Use the entries below to count the lines that hold the word "content"; answer with the number only.

-------

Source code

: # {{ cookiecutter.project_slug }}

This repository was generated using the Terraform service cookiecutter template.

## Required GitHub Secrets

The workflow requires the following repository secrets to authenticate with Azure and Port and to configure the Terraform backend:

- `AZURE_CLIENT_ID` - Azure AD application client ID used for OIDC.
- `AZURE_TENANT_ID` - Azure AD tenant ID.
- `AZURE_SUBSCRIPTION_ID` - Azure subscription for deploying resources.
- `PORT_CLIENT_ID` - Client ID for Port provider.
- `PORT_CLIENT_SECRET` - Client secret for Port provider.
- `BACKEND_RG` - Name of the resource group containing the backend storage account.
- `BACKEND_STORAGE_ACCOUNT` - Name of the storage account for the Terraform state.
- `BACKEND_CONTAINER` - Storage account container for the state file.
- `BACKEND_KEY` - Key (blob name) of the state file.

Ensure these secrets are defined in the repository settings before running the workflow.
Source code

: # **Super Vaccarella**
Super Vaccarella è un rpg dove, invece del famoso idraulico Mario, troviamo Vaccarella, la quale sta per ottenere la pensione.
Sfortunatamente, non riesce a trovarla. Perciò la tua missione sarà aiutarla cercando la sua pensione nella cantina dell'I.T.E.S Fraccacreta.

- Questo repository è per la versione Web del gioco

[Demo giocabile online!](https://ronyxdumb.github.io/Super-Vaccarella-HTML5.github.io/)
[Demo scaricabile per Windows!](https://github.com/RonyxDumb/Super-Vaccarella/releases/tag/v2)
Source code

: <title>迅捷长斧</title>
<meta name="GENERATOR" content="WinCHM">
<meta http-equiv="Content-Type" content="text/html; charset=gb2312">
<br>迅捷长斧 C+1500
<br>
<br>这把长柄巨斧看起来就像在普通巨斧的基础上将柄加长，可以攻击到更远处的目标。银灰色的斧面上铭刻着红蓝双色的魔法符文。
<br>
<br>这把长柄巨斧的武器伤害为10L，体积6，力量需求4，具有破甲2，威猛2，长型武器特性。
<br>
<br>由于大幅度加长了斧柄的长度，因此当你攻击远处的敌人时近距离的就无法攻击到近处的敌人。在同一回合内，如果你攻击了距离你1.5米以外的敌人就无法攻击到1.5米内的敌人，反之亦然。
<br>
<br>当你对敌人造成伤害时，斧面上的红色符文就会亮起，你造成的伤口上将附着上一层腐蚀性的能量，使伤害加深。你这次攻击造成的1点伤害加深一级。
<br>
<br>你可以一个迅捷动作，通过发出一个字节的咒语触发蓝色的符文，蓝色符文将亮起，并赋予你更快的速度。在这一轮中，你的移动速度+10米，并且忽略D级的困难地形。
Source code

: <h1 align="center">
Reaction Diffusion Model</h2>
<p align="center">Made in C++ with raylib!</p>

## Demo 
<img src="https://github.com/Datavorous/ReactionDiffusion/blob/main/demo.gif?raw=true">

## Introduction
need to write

-------

■ **EXERCISE RESPONSE**:
2